For once, crime-predicting algorithms can be used to uncover, rather than amplify, bias in the police.
A group of social and data scientists developed a machine learning tool they hoped would better predict crime. The scientists say they succeeded, but their work also revealed inferior police protection in poorer neighborhoods in eight major US cities, including Los Angeles.
Rather than justify more aggressive policing in those areas, however, the hope is that the technology will lead to “policy changes that result in a more equitable, needs-based allocation of resources,” including sending officials other than law enforcement officers to certain species, according to a report published Thursday in the journal Nature Human Behavior.
Developed by a team led by University of Chicago Professor Ishanu Chattopadhyay, the tool predicts crime by discovering patterns amid massive amounts of public data on property crime and violent crime, while learning from the data.
Chattopadhyay and his colleagues said they wanted to prevent the system from being abused.
“Rather than simply increasing the power of states by predicting where and when the expected crime will occur, our tools allow us to monitor them for enforcement bias, and gain deep insight into the nature of the (intertwined) processes by which police and crime work together. evolve in urban spaces,” according to their report.
For decades, law enforcement agencies across the country have been using digital technology for surveillance and forecasting, believing it would make policing more efficient and effective. But in practice, civil liberties advocates and others have argued that such policies are based on biased data that contribute to more patrols in black and Latino neighborhoods or false accusations against people of color.
Chattopadhyay said previous attempts to predict crime have not always accounted for systemic bias in law enforcement and have often been based on incorrect assumptions about crime and its causes. Such algorithms gave too much weight to variables such as the presence of graffiti, he said. They focused on specific “hot spots,” while not taking into account the complex social systems of cities or the effects of police enforcement on crime, he said. The predictions sometimes led the police to overrun certain neighborhoods with extra patrols.
His team’s efforts have shown promising results in some places. According to the report, the tool predicted future crimes up to a week in advance with about 90% accuracy.
Running a separate model led to an equally important discovery, Chattopadhyay said. By comparing arrest data from neighborhoods of different socioeconomic levels, the researchers found that crime in wealthier areas of the city led to more arrests in those areas, while arrests in deprived neighborhoods decreased.
But the opposite was not true. Crime in poor neighborhoods didn’t always lead to more arrests — suggesting “enforcement bias,” the researchers concluded. The model is based on data from several years from Chicago, but researchers found similar results in seven other larger cities: Los Angeles; Atlanta; Austin, Texas; Detroit; Philadelphia; Portland, OR; and San Francisco.
The danger of any form of artificial intelligence used by law enforcement, the researchers said, lies in misinterpreting the results and “creating a harmful feedback of sending more police into areas that may already be over-guarded but under-protected.” “
To avoid such pitfalls, the researchers decided to make their algorithm available for public scrutiny, so anyone can verify that it’s being used properly, Chattopadhyay said.

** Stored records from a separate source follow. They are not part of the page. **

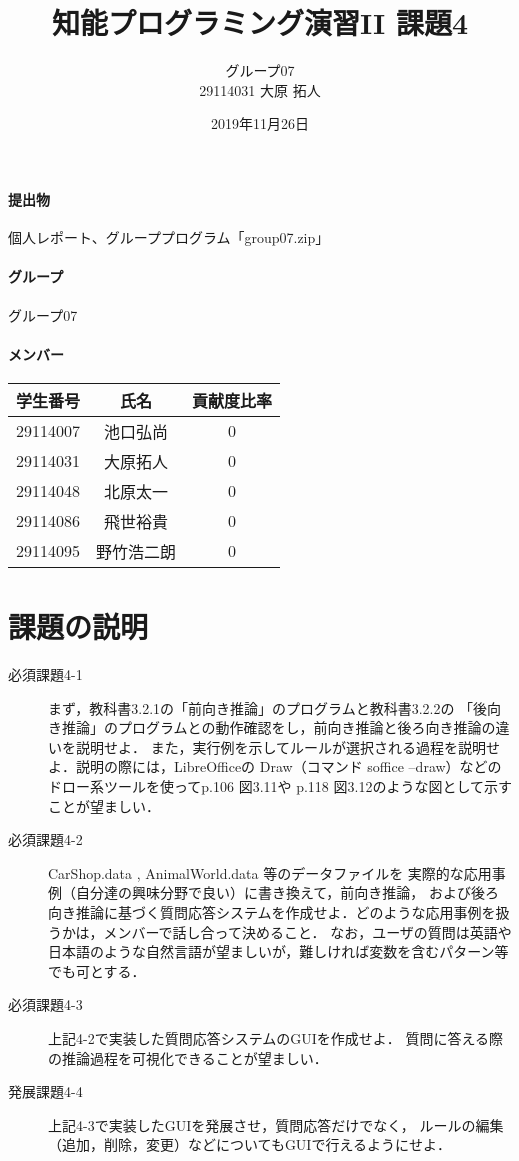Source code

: \documentclass{jarticle}
\title{知能プログラミング演習II 課題4}
\author{グループ07\\
    29114031 大原 拓人\\
}
\date{2019年11月26日}
\begin{document}
\maketitle

\paragraph{提出物} 個人レポート、グループプログラム「group07.zip」
\paragraph{グループ} グループ07
\paragraph{メンバー}
\begin{tabular}{|c|c|c|}
    \hline
    学生番号&氏名&貢献度比率\\
    \hline\hline
    29114007&池口弘尚&0\\
    \hline
    29114031&大原拓人&0\\
    \hline
    29114048&北原太一&0\\
    \hline
    29114086&飛世裕貴&0\\
    \hline
    29114095&野竹浩二朗&0\\
    \hline
\end{tabular}

\section{課題の説明}
\begin{description}
    \item[必須課題4-1] まず，教科書3.2.1の「前向き推論」のプログラムと教科書3.2.2の
    「後向き推論」のプログラムとの動作確認をし，前向き推論と後ろ向き推論の違いを説明せよ．
    また，実行例を示してルールが選択される過程を説明せよ．説明の際には，LibreOfficeの
    Draw（コマンド soffice --draw）などのドロー系ツールを使ってp.106 図3.11や
    p.118 図3.12のような図として示すことが望ましい．
    \item[必須課題4-2] CarShop.data , AnimalWorld.data 等のデータファイルを
    実際的な応用事例（自分達の興味分野で良い）に書き換えて，前向き推論，
    および後ろ向き推論に基づく質問応答システムを作成せよ．どのような応用事例を扱うかは，メンバーで話し合って決めること．
    なお，ユーザの質問は英語や日本語のような自然言語が望ましいが，難しければ変数を含むパターン等でも可とする．
    \item[必須課題4-3] 上記4-2で実装した質問応答システムのGUIを作成せよ．
    質問に答える際の推論過程を可視化できることが望ましい．
    \item[発展課題4-4] 上記4-3で実装したGUIを発展させ，質問応答だけでなく，
    ルールの編集（追加，削除，変更）などについてもGUIで行えるようにせよ．
\end{description}
\end{document}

“Often the systems deployed aren’t very transparent, and so there’s the fear that there’s bias built in and there’s some real risk — because the algorithms themselves or the machines might not be biased, but the input could be,” said Chattopadhyay in a telephone interview.
The model his team developed can be used to monitor police action. “You can turn it around and check prejudice,” he said, “and check whether the policy is fair as well.”
Most machine learning models used by law enforcement today are built on proprietary systems that make it difficult for the public to know how they work or how accurate they are, said Sean Young, executive director of the University of California Institute for Predict Technology.
Given some of the criticism of the technology, some data scientists have become more aware of potential bias.
“This is one of a number of growing research papers or models that are now trying to find some of that nuance and better understand the complexities of crime prediction and try to both make it more accurate and address the controversy,” Young, a professor in the emergency medicine and computer science at UC Irvine, said of the report just published.
Predictive policing can also be more effective, he said, if it’s used to work with community members to solve problems.
Despite the study’s promising findings, it is likely to raise eyebrows in Los Angeles, where police critics and privacy advocates have long opposed the use of predictive algorithms.
In 2020, the Los Angeles Police Department stopped using a predictive police program called Pred-Pol that critics say led to heavier policing in minority neighborhoods.
At the time, Police Chief Michel Moore insisted that he terminate the program due to budgetary concerns due to the COVID-19 pandemic. He had previously said he disagreed with the view that Pred-Pol was unfairly targeting Latino and black neighborhoods. Later, Santa Cruz became the first city in the country to ban predictive policing outright†
Chattopadhyay said he sees machine learning evoke “Minority Report,” a novel set in a dystopian future where people are swept away by the police for crimes they have yet to commit.
But the effect of the technology is only beginning to be felt, he said.
“There’s no way to put the cat back in the bag,” he said.